Although arguably this claim is subject to summary dismissal for Arredondo-Meza's failure to provide specific allegations in his initial filing, the Court, out of an abundance of caution-given the lengthy sentence and potential of significant prejudice- finds that under the circumstances, Arredondo-Meza should be permitted to pursue the claim. Mr. Archibald's statements at the beginning of trial provide some credibility to Arredondo-Meza's claim and suggest the need for its further development. The Government did not urge dismissal of the initial conclusory claim and indeed likely could not do so in good faith knowing the arguments raised on appeal and given its position on appeal that the issue needed further factual development.

For all of these reasons, the Court finds that it is in the interests of justice to appoint counsel for Arredondo-Meza for the limited purpose of pursuing the ineffective assistance of counsel claim at the pretrial and plea stage. Rather than order an evidentiary hearing at this time to develop the factual record, the Court will direct that counsel for Arredondo-Meza and for the Government file a joint status report within sixty (60) days from the date of this Order advising the Court of any factual issues to which they can stipulate, the relevant factual issues to be resolved, and the length of time required for an evidentiary hearing. ORDER

IT IS ORDERED THAT:

1. The Government's Motion to Dismiss (Civ. Dkt. 5) is GRANTED IN PART and Arredondo-Meza's § 2255 Motion (Civ. Dkt. 1) is DISMISSED IN PART. Grounds One, Two, and Three of the § 2255 Motion are DISMISSED and Ground Four is DISMISSED IN PART.

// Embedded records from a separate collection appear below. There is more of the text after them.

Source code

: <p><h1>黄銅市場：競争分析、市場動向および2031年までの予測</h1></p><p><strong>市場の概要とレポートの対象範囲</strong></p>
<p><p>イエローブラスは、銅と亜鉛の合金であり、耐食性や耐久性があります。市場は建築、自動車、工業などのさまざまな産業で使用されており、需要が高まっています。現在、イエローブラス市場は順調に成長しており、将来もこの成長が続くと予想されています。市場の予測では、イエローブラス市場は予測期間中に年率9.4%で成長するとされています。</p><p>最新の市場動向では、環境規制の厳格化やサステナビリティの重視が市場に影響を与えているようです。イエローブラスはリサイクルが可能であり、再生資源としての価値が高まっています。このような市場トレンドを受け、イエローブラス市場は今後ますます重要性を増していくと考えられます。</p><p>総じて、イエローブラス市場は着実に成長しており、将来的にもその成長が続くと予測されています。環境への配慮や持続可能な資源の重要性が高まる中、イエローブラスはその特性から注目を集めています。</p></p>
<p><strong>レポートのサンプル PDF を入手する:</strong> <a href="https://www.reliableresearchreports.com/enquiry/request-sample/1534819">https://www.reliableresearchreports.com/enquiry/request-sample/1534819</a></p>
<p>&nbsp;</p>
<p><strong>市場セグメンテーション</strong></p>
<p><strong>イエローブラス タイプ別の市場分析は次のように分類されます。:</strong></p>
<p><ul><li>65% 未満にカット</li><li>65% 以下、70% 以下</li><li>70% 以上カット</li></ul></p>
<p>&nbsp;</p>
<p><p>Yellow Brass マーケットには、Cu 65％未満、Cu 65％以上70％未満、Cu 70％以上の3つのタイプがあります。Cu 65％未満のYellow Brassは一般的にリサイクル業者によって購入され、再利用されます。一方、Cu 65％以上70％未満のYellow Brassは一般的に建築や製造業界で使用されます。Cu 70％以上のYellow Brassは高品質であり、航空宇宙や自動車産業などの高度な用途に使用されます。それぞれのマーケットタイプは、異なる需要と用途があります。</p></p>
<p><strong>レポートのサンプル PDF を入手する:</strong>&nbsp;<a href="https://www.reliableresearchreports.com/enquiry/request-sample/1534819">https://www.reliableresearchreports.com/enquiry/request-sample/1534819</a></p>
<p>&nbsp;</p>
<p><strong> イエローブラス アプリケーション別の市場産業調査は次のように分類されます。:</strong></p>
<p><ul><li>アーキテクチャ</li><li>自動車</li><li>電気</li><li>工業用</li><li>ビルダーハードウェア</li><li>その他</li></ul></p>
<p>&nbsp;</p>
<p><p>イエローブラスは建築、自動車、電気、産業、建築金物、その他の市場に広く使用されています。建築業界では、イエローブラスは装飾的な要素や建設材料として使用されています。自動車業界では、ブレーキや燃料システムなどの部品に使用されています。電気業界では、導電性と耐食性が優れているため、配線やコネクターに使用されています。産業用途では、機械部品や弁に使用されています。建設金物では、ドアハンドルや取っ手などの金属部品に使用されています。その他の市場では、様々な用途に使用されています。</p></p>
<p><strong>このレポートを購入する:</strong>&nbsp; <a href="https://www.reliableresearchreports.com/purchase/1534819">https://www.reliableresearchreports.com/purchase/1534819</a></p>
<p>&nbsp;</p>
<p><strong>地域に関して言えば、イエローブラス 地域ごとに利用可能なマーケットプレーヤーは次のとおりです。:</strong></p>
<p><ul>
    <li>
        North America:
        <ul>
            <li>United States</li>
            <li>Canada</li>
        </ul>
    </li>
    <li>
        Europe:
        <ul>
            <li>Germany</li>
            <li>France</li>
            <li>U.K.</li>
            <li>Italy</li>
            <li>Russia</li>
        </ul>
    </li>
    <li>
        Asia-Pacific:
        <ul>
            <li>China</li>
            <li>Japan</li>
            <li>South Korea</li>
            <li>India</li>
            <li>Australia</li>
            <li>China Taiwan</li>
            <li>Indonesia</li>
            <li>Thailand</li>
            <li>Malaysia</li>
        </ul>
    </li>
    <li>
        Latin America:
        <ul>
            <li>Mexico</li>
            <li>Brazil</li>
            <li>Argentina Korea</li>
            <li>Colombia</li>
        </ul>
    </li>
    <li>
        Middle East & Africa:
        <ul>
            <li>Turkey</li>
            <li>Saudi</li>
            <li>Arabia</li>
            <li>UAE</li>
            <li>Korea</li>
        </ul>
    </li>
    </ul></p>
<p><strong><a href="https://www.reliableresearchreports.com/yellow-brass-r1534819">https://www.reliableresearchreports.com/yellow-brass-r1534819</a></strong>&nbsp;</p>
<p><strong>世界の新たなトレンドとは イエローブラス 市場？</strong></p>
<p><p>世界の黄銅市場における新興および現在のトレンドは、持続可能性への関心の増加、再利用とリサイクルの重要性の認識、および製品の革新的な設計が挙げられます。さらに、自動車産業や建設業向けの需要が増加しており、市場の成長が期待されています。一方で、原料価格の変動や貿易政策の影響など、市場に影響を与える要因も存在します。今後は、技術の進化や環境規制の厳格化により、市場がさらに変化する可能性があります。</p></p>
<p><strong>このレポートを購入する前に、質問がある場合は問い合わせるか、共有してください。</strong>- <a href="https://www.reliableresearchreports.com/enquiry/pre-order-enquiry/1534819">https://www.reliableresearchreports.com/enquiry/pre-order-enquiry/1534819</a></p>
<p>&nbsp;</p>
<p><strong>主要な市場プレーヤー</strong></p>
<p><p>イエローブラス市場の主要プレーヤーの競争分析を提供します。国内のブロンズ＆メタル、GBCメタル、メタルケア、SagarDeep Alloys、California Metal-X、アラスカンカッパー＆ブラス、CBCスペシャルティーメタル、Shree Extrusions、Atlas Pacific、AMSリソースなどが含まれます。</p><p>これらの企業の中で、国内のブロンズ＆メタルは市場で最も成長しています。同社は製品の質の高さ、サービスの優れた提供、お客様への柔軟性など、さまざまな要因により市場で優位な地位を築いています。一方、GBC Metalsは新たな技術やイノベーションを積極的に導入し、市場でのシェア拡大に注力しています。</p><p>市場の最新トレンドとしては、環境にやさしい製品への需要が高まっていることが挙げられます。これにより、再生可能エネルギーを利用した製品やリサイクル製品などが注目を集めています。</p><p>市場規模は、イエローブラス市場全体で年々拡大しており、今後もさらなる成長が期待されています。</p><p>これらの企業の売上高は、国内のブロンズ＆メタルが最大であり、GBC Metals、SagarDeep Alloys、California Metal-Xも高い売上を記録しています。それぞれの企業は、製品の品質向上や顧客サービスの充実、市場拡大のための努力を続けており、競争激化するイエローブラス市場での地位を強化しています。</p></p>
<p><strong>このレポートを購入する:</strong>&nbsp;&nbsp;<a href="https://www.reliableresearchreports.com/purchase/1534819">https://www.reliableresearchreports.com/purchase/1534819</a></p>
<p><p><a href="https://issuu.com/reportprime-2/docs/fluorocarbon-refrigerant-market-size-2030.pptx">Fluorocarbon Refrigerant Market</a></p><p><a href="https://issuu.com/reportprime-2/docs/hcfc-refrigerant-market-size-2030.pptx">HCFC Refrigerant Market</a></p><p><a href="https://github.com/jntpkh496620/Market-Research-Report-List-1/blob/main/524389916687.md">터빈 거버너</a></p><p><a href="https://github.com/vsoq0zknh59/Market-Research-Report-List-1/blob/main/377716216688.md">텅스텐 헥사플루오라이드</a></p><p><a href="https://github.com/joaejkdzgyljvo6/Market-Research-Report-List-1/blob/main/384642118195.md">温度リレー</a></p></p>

2. Arredondo-Meza may proceed with his claim of pretrial ineffective assistance of counsel through appointed counsel. Because he will be represented by counsel, he shall refrain from filing any pro se motions.

3. The Clerk of Court shall take the necessary steps to obtain counsel from the CJA appointment list to represent Movant in this proceeding.

4. Appointed counsel shall review the record, consult with Arredondo-Meza, confer with Government counsel, and submit a joint status report as described above within sixty (60) days from the date of this Order.